Sales information provided to the PCC showed PureCure received about $327,000 from December 2016 to November 2017 by selling Te Kiri Gold.
Tests from Massey University's school of public health revealed patients taking the maximum recommended dose — 600ml — for the eight-week trial would consume half a kilo of salt, which could be harmful to kidneys, heart and blood pressure.
Despite this, Coxhead said at the time he didn't want to change the recipe.
"I am not a scientist or a doctor and it worries me that if I change something it may no longer work and I need to give it to people who need it now," he said.
"So the salt might be high for a short period of time but dying of cancer isn't too flash either."

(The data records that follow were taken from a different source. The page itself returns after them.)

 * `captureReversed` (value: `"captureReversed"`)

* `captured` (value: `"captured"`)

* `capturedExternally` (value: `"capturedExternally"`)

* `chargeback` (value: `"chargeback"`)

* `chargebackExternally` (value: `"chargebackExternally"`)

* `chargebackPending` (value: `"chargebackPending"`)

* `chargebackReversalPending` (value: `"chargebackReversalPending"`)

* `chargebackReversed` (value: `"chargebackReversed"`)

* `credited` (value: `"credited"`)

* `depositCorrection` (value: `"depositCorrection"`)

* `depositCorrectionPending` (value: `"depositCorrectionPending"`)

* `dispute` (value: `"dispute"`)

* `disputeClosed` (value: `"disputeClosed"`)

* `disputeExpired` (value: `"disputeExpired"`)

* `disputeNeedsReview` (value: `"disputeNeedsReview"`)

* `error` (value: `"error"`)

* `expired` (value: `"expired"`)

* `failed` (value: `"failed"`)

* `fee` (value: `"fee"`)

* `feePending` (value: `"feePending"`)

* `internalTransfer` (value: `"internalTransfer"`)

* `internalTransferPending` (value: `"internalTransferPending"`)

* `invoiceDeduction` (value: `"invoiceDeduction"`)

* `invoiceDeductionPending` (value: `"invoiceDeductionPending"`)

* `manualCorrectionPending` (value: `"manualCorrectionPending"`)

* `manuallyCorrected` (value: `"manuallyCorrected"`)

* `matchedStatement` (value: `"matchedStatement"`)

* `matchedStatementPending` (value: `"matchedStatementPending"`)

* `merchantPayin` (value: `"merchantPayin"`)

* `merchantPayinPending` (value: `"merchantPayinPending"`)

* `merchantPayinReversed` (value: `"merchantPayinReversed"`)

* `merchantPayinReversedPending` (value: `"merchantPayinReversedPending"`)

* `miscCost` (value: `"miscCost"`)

During the tribunal hearing, Professor Mark Hampton said the active ingredient in Te Kiri Gold water was the same as that found in household bleaches, such as Janola.
Hampton, director of the Centre for Free Radical Research, said Feller's endorsement and comments around Te Kiri Gold showed "a disturbing lack of understanding of the product".
Hampton explained hypochlorous acid, the active ingredient in the water, would immediately react with the saliva in the mouth and would never reach any cancer cells.
He also pointed to recommendations patients mix the water with milk, saying this would dilute the mixture anyway. "What is left for consumption is an expensive formulation of milk and saltwater."
The PCC argued Feller's registration as a doctor should be cancelled to prevent further exploitation of vulnerable people. It said the cancellation would help delegitimise the trial and dispel beneficial effects Feller had claimed.
The tribunal cancelled Feller's registration, censured him, fined him $5000, and ordered him to pay $56,100 in costs.